(Data section)

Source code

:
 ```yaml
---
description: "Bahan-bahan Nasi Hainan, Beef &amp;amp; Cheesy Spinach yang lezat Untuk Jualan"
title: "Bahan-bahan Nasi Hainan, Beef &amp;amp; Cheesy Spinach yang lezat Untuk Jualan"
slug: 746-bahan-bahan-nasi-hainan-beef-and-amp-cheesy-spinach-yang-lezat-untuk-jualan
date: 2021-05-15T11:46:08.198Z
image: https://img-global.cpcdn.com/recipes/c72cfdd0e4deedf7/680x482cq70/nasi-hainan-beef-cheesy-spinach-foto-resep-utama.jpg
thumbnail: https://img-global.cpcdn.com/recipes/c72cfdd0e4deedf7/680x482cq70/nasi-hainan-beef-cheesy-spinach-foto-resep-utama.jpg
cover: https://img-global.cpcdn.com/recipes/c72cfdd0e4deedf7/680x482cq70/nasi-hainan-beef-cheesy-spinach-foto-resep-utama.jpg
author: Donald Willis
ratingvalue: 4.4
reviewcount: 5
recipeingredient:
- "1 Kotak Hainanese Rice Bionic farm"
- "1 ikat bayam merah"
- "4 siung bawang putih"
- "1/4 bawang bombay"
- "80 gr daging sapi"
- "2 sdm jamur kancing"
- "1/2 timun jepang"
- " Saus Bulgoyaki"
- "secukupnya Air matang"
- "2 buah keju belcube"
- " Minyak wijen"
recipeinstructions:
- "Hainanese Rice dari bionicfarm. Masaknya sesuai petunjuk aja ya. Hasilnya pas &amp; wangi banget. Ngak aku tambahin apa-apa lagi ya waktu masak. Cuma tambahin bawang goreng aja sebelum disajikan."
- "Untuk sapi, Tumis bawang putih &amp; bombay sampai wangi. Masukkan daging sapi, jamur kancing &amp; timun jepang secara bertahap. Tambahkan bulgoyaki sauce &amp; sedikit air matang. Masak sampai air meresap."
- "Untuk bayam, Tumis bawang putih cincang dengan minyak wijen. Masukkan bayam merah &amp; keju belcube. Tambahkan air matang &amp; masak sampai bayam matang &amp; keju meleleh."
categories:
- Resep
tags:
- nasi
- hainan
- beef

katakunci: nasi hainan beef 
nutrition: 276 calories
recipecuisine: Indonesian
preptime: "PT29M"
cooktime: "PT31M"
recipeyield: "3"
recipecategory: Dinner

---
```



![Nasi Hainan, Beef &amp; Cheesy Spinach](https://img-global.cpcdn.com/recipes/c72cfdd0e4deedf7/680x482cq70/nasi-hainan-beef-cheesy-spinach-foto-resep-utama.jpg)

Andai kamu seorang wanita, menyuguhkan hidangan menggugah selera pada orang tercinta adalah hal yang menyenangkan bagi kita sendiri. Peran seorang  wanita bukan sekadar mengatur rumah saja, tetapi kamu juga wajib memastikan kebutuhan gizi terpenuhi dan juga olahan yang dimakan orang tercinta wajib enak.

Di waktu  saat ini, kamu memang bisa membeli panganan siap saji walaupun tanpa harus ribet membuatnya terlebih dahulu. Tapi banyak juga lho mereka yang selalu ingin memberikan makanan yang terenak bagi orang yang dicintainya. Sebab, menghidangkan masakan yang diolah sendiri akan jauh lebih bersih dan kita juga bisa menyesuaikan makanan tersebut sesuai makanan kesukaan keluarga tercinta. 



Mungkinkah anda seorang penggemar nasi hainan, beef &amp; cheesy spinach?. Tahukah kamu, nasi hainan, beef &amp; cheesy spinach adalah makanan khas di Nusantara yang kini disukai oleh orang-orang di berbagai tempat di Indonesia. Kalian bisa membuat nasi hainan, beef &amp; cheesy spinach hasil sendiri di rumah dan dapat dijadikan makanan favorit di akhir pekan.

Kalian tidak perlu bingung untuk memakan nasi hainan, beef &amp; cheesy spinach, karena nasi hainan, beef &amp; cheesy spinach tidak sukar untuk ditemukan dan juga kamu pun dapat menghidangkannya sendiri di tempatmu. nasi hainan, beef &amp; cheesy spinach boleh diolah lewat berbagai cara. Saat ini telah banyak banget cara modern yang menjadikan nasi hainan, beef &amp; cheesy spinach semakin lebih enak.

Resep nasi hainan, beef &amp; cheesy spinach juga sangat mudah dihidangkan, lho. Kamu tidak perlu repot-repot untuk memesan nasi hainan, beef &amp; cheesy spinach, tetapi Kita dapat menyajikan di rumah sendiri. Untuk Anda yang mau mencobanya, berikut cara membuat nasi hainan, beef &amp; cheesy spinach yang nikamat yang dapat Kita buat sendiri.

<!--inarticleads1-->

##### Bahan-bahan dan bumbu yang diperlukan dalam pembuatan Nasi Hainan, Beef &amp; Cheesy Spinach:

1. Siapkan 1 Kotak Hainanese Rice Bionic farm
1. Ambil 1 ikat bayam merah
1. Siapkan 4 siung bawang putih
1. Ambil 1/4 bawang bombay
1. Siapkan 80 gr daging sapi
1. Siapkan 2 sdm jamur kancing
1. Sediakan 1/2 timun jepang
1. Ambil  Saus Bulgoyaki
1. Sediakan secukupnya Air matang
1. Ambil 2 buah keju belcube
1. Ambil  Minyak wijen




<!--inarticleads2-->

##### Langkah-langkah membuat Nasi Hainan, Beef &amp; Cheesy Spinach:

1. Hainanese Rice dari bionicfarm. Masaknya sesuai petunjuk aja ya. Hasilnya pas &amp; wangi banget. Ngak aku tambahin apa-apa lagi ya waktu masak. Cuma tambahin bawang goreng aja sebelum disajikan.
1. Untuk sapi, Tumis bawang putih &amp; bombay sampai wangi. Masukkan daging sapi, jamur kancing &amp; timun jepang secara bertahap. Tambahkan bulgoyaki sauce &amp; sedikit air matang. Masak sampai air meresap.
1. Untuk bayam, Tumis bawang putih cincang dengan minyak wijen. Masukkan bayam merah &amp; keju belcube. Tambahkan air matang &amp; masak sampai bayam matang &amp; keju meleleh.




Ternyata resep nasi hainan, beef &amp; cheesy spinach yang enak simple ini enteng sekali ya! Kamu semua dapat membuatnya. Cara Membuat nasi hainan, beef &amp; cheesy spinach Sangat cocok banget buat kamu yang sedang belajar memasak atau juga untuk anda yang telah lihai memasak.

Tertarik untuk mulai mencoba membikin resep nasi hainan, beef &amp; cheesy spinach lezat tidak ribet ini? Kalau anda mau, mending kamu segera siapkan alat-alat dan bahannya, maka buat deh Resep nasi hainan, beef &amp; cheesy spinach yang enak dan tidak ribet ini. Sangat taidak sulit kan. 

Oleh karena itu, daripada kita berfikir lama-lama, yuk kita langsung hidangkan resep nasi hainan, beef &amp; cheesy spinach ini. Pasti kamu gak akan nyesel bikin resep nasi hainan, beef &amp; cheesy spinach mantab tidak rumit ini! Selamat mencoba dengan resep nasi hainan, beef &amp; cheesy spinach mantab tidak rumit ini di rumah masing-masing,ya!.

(End Data section)

Problem statement → Copy every line above that includes the string "Saus".

Reply →
- " Saus Bulgoyaki"
1. Ambil  Saus Bulgoyaki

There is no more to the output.